Chris Sale is happy to finally be out of the gray area.
For months, dating back to last August, the Red Sox lefthander had dealt with the unknown regarding his left elbow. He was shut down, then built back up, only to be shut down again, then once more.
Nevertheless, that final time at least gave him a verdict: He would need Tommy John surgery. Sale’s procedure was performed March 30, and for the first time in a long time, he has a clear vision moving forward.
“It’s kind of funny to say this, but I’m actually really happy with where I’m at right now,” said Sale Tuesday, speaking to the media via conference call for the first time since the surgery. “I’ve been chasing a ghost for seven months.
"This is the first hard answer I’ve had in a long time, and at the end of the day, I know what I’m getting. I know what’s at the end of this road.”
Sale’s last start came on Aug. 13. After experiencing discomfort in his elbow, he visited Dr. James Andrews, who said it was just inflammation. Yet it ultimately sidelined Sale for the remainder of the year.
Sale appeared to be on track this spring, throwing a simulated game in early March, but shortly thereafter, he was diagnosed with a flexor strain. Days later, spring training was suspended because of the coronavirus outbreak, though players initially were still allowed to go to JetBlue Park in Fort Myers, Fla. Sale started his throwing program and, once more, felt that same discomfort.

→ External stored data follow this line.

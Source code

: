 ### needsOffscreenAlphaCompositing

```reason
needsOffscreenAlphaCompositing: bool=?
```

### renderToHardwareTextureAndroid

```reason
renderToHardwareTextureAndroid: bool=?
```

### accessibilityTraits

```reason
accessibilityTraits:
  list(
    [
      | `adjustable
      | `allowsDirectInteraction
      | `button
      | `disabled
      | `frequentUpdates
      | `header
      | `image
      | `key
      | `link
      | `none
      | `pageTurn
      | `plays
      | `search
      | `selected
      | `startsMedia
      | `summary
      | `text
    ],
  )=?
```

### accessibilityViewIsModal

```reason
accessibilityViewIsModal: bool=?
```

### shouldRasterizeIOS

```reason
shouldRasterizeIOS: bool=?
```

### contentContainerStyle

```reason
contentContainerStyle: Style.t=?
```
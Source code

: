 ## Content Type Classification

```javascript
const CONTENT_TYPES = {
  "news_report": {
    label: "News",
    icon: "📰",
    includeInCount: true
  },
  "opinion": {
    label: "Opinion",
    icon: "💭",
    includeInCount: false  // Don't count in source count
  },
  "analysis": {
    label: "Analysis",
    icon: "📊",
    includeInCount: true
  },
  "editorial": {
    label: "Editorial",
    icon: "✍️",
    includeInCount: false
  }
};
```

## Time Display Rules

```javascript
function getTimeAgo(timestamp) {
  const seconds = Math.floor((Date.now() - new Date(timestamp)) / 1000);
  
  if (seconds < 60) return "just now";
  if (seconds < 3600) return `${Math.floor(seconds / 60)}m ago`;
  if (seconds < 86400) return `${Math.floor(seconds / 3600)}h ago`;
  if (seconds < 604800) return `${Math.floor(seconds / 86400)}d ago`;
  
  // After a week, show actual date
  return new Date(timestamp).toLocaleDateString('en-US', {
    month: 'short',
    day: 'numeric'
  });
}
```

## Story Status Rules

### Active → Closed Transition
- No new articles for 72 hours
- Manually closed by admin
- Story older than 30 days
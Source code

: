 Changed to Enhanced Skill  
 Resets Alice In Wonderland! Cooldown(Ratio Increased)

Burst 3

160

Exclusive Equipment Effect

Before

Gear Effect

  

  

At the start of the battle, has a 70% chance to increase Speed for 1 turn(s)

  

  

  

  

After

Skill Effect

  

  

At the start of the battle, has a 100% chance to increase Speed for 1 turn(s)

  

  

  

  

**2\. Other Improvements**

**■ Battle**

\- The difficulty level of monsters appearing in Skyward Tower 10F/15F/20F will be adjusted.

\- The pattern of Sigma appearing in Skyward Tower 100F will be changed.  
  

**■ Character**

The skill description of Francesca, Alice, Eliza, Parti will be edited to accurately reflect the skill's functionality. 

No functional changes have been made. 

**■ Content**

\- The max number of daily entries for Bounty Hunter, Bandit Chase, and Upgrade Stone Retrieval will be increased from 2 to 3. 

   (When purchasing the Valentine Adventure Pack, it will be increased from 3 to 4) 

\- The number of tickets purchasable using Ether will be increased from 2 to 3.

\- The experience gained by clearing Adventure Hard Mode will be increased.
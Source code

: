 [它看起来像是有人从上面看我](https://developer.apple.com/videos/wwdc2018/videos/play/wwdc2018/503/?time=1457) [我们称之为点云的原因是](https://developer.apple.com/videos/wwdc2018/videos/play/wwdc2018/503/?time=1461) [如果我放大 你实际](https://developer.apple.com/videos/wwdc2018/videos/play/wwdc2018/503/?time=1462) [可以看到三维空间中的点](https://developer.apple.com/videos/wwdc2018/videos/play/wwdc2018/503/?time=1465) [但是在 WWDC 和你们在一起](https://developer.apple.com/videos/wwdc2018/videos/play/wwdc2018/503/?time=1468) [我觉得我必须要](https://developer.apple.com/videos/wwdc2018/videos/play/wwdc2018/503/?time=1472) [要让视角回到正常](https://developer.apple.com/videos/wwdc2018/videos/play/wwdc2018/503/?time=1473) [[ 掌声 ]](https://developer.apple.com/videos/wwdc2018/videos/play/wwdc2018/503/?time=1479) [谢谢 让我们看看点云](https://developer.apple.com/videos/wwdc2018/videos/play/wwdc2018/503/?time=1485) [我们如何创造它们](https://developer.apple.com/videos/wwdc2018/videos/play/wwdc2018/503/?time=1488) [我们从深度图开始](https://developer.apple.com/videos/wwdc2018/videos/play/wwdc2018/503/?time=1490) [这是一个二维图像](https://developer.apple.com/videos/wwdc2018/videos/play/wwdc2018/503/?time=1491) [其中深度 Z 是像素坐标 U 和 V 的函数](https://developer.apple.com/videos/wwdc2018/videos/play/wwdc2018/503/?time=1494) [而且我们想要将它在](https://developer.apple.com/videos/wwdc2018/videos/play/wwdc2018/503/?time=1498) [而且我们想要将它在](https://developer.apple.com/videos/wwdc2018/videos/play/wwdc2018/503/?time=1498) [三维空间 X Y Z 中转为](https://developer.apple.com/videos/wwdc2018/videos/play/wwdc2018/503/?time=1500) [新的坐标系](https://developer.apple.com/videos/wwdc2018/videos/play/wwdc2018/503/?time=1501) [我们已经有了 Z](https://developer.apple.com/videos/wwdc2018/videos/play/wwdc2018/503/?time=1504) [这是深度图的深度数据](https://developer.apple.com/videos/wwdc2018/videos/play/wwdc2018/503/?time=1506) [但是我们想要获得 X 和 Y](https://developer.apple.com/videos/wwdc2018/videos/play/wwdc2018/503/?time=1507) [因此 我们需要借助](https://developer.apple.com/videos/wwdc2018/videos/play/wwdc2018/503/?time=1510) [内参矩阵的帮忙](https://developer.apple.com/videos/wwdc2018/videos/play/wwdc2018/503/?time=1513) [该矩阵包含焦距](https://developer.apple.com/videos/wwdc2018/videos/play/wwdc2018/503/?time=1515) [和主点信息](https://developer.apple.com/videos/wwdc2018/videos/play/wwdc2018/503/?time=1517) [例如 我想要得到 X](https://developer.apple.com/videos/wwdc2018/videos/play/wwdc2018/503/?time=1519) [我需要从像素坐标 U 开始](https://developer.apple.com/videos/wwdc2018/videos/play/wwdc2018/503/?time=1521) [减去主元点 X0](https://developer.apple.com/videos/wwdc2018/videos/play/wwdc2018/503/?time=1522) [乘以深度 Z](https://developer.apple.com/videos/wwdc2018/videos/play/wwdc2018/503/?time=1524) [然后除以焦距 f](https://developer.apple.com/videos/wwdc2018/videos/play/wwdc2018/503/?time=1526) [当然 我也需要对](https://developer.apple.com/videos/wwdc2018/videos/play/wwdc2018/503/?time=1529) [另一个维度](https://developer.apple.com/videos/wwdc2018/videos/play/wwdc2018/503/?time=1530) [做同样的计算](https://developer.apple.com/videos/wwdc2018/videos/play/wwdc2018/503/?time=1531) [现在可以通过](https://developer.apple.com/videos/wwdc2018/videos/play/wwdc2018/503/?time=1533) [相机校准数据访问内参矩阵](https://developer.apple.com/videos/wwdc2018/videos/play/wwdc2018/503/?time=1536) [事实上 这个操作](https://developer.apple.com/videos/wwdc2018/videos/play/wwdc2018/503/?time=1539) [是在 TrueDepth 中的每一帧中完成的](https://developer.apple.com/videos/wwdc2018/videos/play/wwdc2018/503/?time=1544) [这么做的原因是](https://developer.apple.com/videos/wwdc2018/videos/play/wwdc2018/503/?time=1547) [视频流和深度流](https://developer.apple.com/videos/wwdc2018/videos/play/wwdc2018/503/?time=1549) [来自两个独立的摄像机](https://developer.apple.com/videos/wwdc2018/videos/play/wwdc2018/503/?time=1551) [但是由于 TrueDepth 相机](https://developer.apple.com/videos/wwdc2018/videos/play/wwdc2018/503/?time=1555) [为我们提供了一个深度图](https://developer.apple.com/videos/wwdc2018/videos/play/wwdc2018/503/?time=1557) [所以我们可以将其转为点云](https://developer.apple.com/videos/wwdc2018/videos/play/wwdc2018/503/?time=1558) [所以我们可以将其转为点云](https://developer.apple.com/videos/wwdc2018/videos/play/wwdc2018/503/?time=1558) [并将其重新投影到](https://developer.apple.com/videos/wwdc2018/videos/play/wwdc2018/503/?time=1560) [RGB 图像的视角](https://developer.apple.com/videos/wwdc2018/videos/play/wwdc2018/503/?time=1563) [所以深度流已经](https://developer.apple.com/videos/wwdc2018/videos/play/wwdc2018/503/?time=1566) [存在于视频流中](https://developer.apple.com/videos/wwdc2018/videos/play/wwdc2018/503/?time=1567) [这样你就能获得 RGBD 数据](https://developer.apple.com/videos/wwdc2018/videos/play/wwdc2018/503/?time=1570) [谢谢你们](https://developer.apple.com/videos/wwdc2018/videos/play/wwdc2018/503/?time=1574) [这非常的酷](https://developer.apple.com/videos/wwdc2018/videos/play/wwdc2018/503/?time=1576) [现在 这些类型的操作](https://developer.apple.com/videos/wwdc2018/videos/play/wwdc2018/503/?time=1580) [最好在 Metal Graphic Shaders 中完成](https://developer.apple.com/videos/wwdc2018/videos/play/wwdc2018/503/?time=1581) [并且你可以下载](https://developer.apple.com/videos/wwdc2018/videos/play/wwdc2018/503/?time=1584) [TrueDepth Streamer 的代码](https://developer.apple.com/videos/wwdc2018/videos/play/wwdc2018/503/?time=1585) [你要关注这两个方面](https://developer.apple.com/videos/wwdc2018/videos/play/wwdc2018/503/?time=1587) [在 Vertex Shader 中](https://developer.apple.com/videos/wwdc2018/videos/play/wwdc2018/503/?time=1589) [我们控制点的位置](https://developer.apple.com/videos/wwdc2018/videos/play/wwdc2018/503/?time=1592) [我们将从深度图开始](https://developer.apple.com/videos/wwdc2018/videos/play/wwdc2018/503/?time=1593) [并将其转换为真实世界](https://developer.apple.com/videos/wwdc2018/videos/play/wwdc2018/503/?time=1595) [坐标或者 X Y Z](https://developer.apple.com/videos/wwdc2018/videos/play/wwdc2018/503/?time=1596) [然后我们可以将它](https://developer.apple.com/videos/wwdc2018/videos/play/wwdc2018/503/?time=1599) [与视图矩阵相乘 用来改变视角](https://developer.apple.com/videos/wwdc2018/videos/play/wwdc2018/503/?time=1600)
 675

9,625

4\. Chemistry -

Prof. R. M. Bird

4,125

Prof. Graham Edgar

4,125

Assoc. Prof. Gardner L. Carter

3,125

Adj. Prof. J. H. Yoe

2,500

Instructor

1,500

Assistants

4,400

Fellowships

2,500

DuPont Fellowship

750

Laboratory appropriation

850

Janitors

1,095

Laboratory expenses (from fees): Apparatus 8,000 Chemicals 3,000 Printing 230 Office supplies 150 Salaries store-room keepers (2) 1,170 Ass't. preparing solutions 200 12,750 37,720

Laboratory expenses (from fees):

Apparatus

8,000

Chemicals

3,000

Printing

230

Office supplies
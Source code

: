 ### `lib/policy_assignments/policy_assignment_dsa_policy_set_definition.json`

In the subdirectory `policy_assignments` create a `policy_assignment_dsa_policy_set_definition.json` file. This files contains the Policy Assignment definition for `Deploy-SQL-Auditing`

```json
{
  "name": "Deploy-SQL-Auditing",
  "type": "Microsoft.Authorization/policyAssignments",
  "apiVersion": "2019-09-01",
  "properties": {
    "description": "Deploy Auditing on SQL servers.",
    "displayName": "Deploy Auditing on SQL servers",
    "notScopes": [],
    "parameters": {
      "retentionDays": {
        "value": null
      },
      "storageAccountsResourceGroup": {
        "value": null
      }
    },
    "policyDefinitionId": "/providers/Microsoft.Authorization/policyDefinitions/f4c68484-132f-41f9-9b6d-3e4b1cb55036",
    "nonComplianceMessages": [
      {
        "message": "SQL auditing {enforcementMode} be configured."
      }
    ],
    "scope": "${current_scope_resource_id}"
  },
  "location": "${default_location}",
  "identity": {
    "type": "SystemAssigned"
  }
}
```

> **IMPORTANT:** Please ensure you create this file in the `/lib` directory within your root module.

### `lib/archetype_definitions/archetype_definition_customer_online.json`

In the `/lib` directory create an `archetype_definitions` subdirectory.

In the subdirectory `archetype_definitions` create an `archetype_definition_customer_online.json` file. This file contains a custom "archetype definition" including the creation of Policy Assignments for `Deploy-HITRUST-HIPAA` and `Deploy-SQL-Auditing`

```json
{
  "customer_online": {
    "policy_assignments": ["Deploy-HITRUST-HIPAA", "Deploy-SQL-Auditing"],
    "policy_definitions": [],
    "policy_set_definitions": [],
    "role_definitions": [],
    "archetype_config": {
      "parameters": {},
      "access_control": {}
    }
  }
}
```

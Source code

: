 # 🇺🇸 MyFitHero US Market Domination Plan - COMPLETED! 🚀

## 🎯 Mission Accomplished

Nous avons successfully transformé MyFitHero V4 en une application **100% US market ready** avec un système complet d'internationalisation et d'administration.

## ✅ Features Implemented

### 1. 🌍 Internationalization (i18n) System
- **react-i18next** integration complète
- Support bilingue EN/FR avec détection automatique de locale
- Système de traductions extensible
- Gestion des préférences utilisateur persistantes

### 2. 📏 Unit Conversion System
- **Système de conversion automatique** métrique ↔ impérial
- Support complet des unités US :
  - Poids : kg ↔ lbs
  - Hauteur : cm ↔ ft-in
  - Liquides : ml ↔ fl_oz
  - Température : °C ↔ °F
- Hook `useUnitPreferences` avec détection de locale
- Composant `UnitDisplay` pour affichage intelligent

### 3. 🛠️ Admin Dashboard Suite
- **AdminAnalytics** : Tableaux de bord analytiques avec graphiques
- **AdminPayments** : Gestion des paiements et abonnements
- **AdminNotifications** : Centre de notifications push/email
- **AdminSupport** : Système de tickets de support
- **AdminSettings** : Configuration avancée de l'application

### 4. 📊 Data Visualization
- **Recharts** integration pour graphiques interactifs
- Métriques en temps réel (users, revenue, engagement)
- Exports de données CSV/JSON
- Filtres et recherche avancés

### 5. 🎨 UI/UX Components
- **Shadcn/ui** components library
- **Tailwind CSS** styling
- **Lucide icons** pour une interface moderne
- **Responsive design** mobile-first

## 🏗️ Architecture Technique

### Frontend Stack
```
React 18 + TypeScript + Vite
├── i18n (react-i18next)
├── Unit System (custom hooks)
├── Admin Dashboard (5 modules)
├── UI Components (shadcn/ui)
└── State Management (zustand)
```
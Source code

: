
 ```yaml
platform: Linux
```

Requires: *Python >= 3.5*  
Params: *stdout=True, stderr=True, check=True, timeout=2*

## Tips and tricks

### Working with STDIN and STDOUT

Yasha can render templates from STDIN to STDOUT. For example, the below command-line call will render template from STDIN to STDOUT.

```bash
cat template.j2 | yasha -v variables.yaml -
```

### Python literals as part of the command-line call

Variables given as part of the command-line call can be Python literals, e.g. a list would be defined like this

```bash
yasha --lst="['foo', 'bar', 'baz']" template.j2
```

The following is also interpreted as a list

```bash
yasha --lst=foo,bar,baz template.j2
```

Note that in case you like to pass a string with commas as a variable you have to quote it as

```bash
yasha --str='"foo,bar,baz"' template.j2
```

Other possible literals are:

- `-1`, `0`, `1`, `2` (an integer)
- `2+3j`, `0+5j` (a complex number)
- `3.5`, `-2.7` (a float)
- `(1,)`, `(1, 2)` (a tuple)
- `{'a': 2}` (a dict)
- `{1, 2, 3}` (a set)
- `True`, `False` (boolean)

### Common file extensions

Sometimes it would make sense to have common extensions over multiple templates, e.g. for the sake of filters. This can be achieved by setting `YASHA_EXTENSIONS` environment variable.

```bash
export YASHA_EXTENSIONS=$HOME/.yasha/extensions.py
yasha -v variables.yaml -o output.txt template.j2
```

His surgery was performed by Dr. Neal ElAttrache in Los Angeles. While nonessential medical procedures have been discouraged during the pandemic, Sale said he and ElAttrache made certain they weren’t taking beds away from coronavirus patients.
Sale was sidelined with pneumonia for the start of spring training. Did it cross his mind that it could have been COVID-19? Yes, of course, he said. He got tested for the flu – it was negative. But his family hasn’t been sick, which he thinks is a good sign. He’d like to get tested to see if his body has the antibodies for the disease, just to know for sure.
Now Sale has some closure — or at least clarity. He is disappointed about not being able to take the ball every fifth day, but with the season on hold, he feels a bit less like he’s leaving his team on an island.
“There’s no doubt that, having surgery or missing time, there’s never a good time for it," he said. "But if there ever was, this is probably as good as you can get. That, obviously, plays a role in the rehab and getting back. Makes me not feel as bad for missing starts and having other people pick up my slack.”
Sale said he hopes his rehab takes 9-14 months. Because he lives in Naples, Fla., ideally he’d prefer to rehab at JetBlue Park, but it’s closed as a safety precaution, so he will get in work at his house.
He knows this won’t be an easy road, which is why he’s leaning on some teammates. Nate Eovaldi has had the surgery twice and has given Sale some pointers.
“I spent a lot of time talking with Nate," said Sale, "and he told me, ‘Don’t look at this as a year. Look at this as two weeks. In two weeks, you get your cast off. And then two weeks from then, you’re going to start doing range of motion.
" ‘Set little goals, because this thing can swallow you alive if you look at this as 10 months, a year, 14, 15 months. Set little goals so you can get little pats on the back along the way.’ ”
Sale could never change who he is as a pitcher. If he couldn’t pitch at full speed, he wouldn’t do it. He didn’t have the answers on how he would get back to who he was because there was little definition to his diagnosis. Now, though, he has some, and the rebuild to get back to being Chris Sale excites him.
“I take a lot of pride in what I do,” Sale said. “I have a chip on my shoulder — well, I guess I’ve got a chip in my elbow, too. I’ve got to find a way to get back to who I am and what I can do as best as possible and do whatever I can to get there.”